Tescilli buğdayın kuraklıkla imtihanı
Kırşehir'de, son 50 yılda yapılan araştırmalar sonucu tescil edilen ekmeklik buğday çeşitlerinin bölgeye adaptasyonu ve verim kalitesi deneme ekimiyle araştırılıyor
Türkiye'nin önemli hububat ekim yerlerinden Kırşehir'de, son 50 yılda kurak alanlar için yapılan araştırmalar sonucunda tescil edilen ekmeklik buğday çeşitlerinin İç Anadolu Bölgesi'ne adaptasyonu ve verim kalitesi araştırılıyor.
Ahi Evran Üniversitesi (AEÜ) Ziraat Fakültesince Bağbaşı Mahallesi'ndeki deneme alanında farklı hububat çeşitlerinin yanı sıra 24 ayrı buğday çeşidi de ekilerek araştırma yapılıyor. Yaklaşık 2 yıldır devam eden araştırma için her sene farklı çeşitler ekiliyor.
Ziraat Fakültesi Tarla Bitkileri Bölümü Öğretim Üyesi ve Tarımsal Uygulama ve Araştırma Merkezi Çiftlik Müdürü Yrd. Doç. Dr. Ramazan Ayrancı, AA muhabirine, 2013 yılında kurulan merkezde aspir, ayçiçeği, çavdar, nohut, mercimek gibi tahıl ürünlerinin yanı sıra 25 dekarlık alanda bölgeye uygun ekmeklik buğday çeşitlerinin araştırmasını yaptıklarını söyledi.
Türkiye'de 1963 yılından itibaren buğday çeşitleri ile ilgili araştırmalar yapıldığını anlatan Ayrancı, 2013 yılına kadar süren çalışmalarda başta Bayraktar, Cumhuriyet, Altay, Gönen, Göksu olmak üzere bir çok çeşidin geliştirildiğini dile getirdi.
Ayrancı, üniversite tarım alanının 24 dekarlık kısmını farklı bölümlere ayırarak Kırşehir şartlarına uygun olabilecek 5 ayrı buğday çeşidi ekildiğini söyledi.

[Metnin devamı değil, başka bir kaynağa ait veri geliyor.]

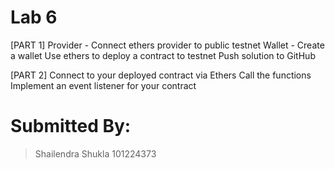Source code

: # Lab 6 

[PART 1]
Provider - Connect ethers provider to public testnet
Wallet  - Create a wallet 
Use ethers to deploy a contract to testnet
Push solution to GitHub 

[PART 2]
Connect to your deployed contract via Ethers 
Call the functions 
Implement an event listener for your contract


# Submitted By:
> Shailendra Shukla
> 101224373
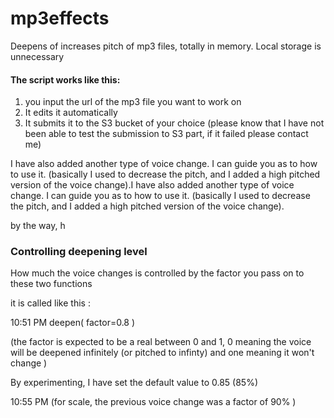 # mp3effects

Deepens of increases pitch of mp3 files, totally in memory.
Local storage is unnecessary

#### The script works like this:

1. you input the url of the mp3 file you want to work on
2. It edits it automatically
3. It submits it to the S3 bucket of your choice (please know that I have not been able to test the submission to S3 part, if it failed please contact me)


I have also added another type of voice change. I can guide you as to how to use it. (basically I used to decrease the pitch, and I added a high pitched version of the voice change).I have also added another type of voice change. I can guide you as to how to use it. (basically I used to decrease the pitch, and I added a high pitched version of the voice change).
 
by the way, h
### Controlling deepening level
How much the voice changes is controlled by the factor you pass on to these two functions

 
it is called like this :

 10:51 PM
deepen( factor=0.8 )

 
(the factor is expected to be a real between 0 and 1, 0 meaning the voice will be deepened infinitely (or pitched to infinty) and one meaning it won't change )

 
By experimenting, I have set the default value to 0.85 (85%)

 10:55 PM
(for scale, the previous voice change was a factor of 90% )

Kuraklığın hakim olduğu bölgelerde en uygun buğday çeşidinin ekilmesinin önemine işaret eden Ayrancı, şöyle konuştu:
"Araştırmalar için Bağbaşı Mahallesi'ndeki üniversite arazisinde 25 dekarlık bir alan ayrıldı. Aşık Paşa kampüsünde de araştırmalarımız, ıslah çalışmalarımız var. Bölgeye uygun buğday çeşitlerinin geliştirilmesine yönelik ıslah programımız var. Önümüzdeki yıl arpayı da bu ıslah programına ilave etmeyi planlıyoruz. Genetik ilerlemeye bakıyoruz. Ülkemizde son 50 yıl içinde kuru alanlar için tescil edilen ekmeklik buğday çeşitleri deneme ekimlerini iki yıldır devam ettiriyoruz. Bu çalışma sonucunda yıllara göre verim artışı ne kadar olmuş, bu belirlenecek. Aynı zamanda Kırşehir ekolojik koşullarına adaptasyonu en iyi olan, verim ve kalitesi en yüksek çeşit belirlenmiş olacak."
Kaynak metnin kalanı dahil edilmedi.